Actor-Independent Emotion Recognition: A Transformer-Based Approach to Speech and Facial Feature Fusion
Conference
Rojas, F, Madanian, S, Templeton, JM et al. (2025). Actor-Independent Emotion Recognition: A Transformer-Based Approach to Speech and Facial Feature Fusion
. 203-209. 10.1109/ICDH67620.2025.00037
Rojas, F, Madanian, S, Templeton, JM et al. (2025). Actor-Independent Emotion Recognition: A Transformer-Based Approach to Speech and Facial Feature Fusion
. 203-209. 10.1109/ICDH67620.2025.00037
This study explores the feasibility of combining speech and facial expression features for emotion detection using the Ryerson Audio-Visual Database of Emotional Speech and Song (RAVDESS).
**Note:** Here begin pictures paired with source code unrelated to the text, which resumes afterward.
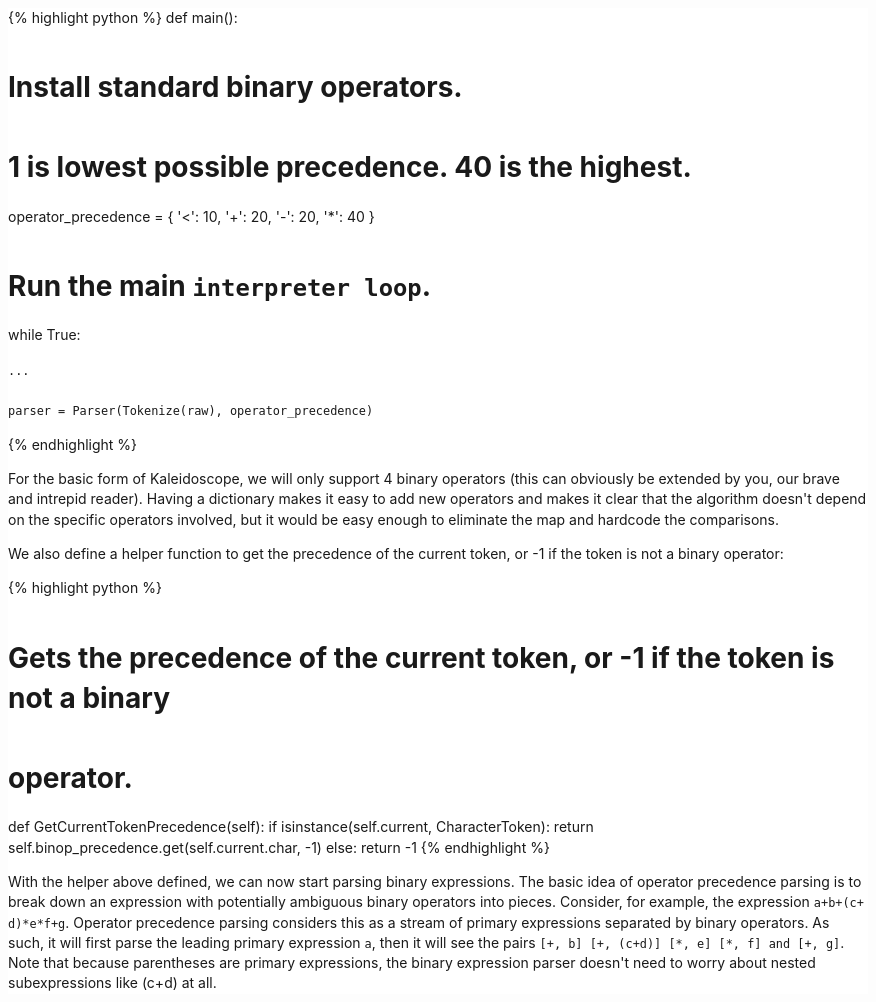 {% highlight python %}
def main():
  # Install standard binary operators.
  # 1 is lowest possible precedence. 40 is the highest.
  operator_precedence = {
    '<': 10,
    '+': 20,
    '-': 20,
    '*': 40
  }

  # Run the main `interpreter loop`.
  while True:

    ...

    parser = Parser(Tokenize(raw), operator_precedence)

{% endhighlight %}

For the basic form of Kaleidoscope, we will only support 4 binary operators
(this can obviously be extended by you, our brave and intrepid reader). Having a
dictionary makes it easy to add new operators and makes it clear that the
algorithm doesn't depend on the specific operators involved, but it would be
easy enough to eliminate the map and hardcode the comparisons.

We also define a helper function to get the precedence of the current token,
or -1 if the token is not a binary operator:


{% highlight python %}
  # Gets the precedence of the current token, or -1 if the token is not a binary
  # operator.
  def GetCurrentTokenPrecedence(self):
    if isinstance(self.current, CharacterToken):
      return self.binop_precedence.get(self.current.char, -1)
    else:
      return -1
{% endhighlight %}

With the helper above defined, we can now start parsing binary expressions.
The basic idea of operator precedence parsing is to break down an expression
with potentially ambiguous binary operators into pieces.  Consider, for example,
the expression `a+b+(c+d)*e*f+g`.  Operator precedence parsing considers this
as a stream of primary expressions separated by binary operators.  As such,
it will first parse the leading primary expression `a`, then it will see the
pairs `[+, b] [+, (c+d)] [*, e] [*, f] and [+, g]`.  Note that because parentheses
are primary expressions, the binary expression parser doesn't need to worry
about nested subexpressions like (c+d) at all.
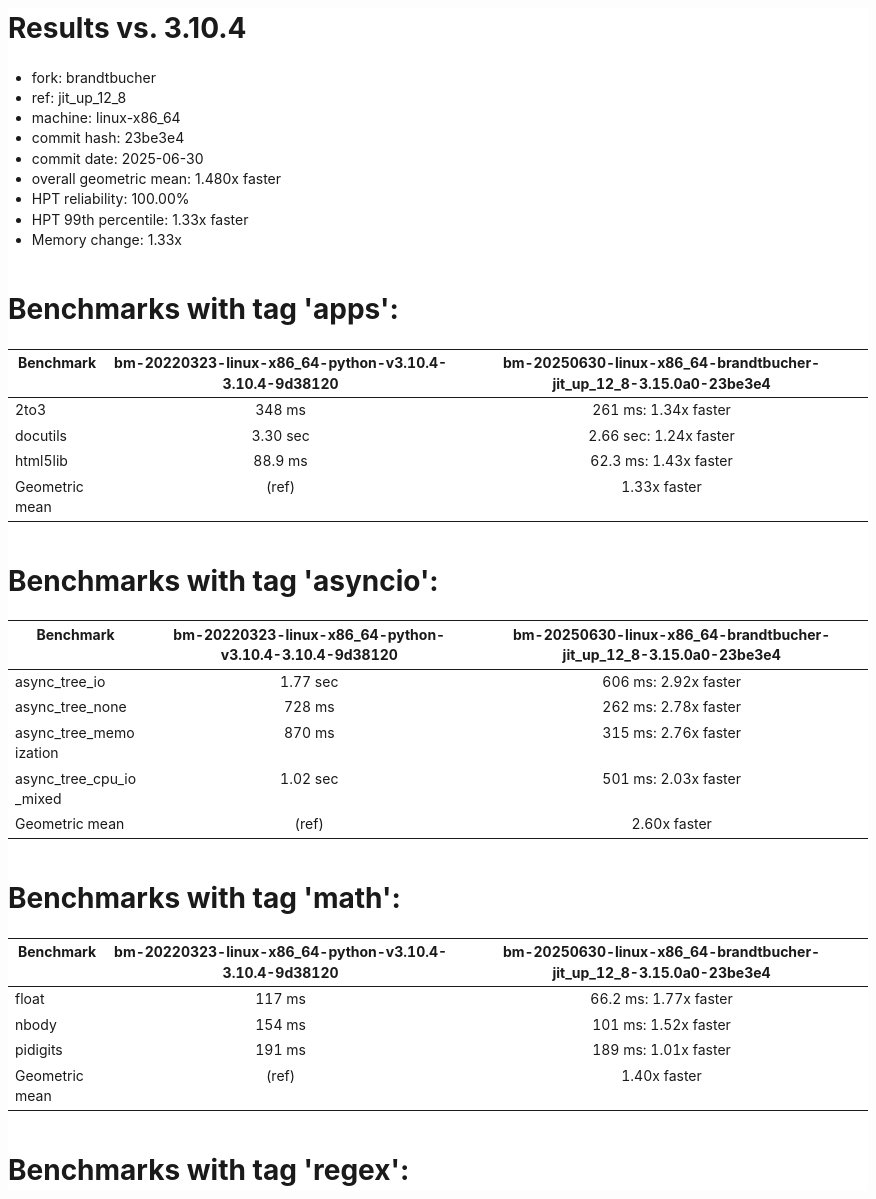 # Results vs. 3.10.4

- fork: brandtbucher
- ref: jit_up_12_8
- machine: linux-x86_64
- commit hash: 23be3e4
- commit date: 2025-06-30
- overall geometric mean: 1.480x faster
- HPT reliability: 100.00%
- HPT 99th percentile: 1.33x faster
- Memory change: 1.33x

Benchmarks with tag 'apps':
===========================

| Benchmark      | bm-20220323-linux-x86_64-python-v3.10.4-3.10.4-9d38120 | bm-20250630-linux-x86_64-brandtbucher-jit_up_12_8-3.15.0a0-23be3e4 |
|----------------|:------------------------------------------------------:|:------------------------------------------------------------------:|
| 2to3           | 348 ms                                                 | 261 ms: 1.34x faster                                               |
| docutils       | 3.30 sec                                               | 2.66 sec: 1.24x faster                                             |
| html5lib       | 88.9 ms                                                | 62.3 ms: 1.43x faster                                              |
| Geometric mean | (ref)                                                  | 1.33x faster                                                       |

Benchmarks with tag 'asyncio':
==============================

| Benchmark               | bm-20220323-linux-x86_64-python-v3.10.4-3.10.4-9d38120 | bm-20250630-linux-x86_64-brandtbucher-jit_up_12_8-3.15.0a0-23be3e4 |
|-------------------------|:------------------------------------------------------:|:------------------------------------------------------------------:|
| async_tree_io           | 1.77 sec                                               | 606 ms: 2.92x faster                                               |
| async_tree_none         | 728 ms                                                 | 262 ms: 2.78x faster                                               |
| async_tree_memoization  | 870 ms                                                 | 315 ms: 2.76x faster                                               |
| async_tree_cpu_io_mixed | 1.02 sec                                               | 501 ms: 2.03x faster                                               |
| Geometric mean          | (ref)                                                  | 2.60x faster                                                       |

Benchmarks with tag 'math':
===========================

| Benchmark      | bm-20220323-linux-x86_64-python-v3.10.4-3.10.4-9d38120 | bm-20250630-linux-x86_64-brandtbucher-jit_up_12_8-3.15.0a0-23be3e4 |
|----------------|:------------------------------------------------------:|:------------------------------------------------------------------:|
| float          | 117 ms                                                 | 66.2 ms: 1.77x faster                                              |
| nbody          | 154 ms                                                 | 101 ms: 1.52x faster                                               |
| pidigits       | 191 ms                                                 | 189 ms: 1.01x faster                                               |
| Geometric mean | (ref)                                                  | 1.40x faster                                                       |

Benchmarks with tag 'regex':
============================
We experiment with transfer learning, Transformer-based architectures, 3D convolutional neural networks (3DCNNs), and positional encoders. Our proposed method involves an end-to-end late fusion multimodal training strategy capable of handling heterogeneous sampling rates, achieving an accuracy of 78.10% under 5-fold cross-validation (5KfoldCV), outperforming unimodal architectures. Key methodological considerations include the use of actor-independent splits preventing leakage and post-hoc performance analysis at the individual subject level.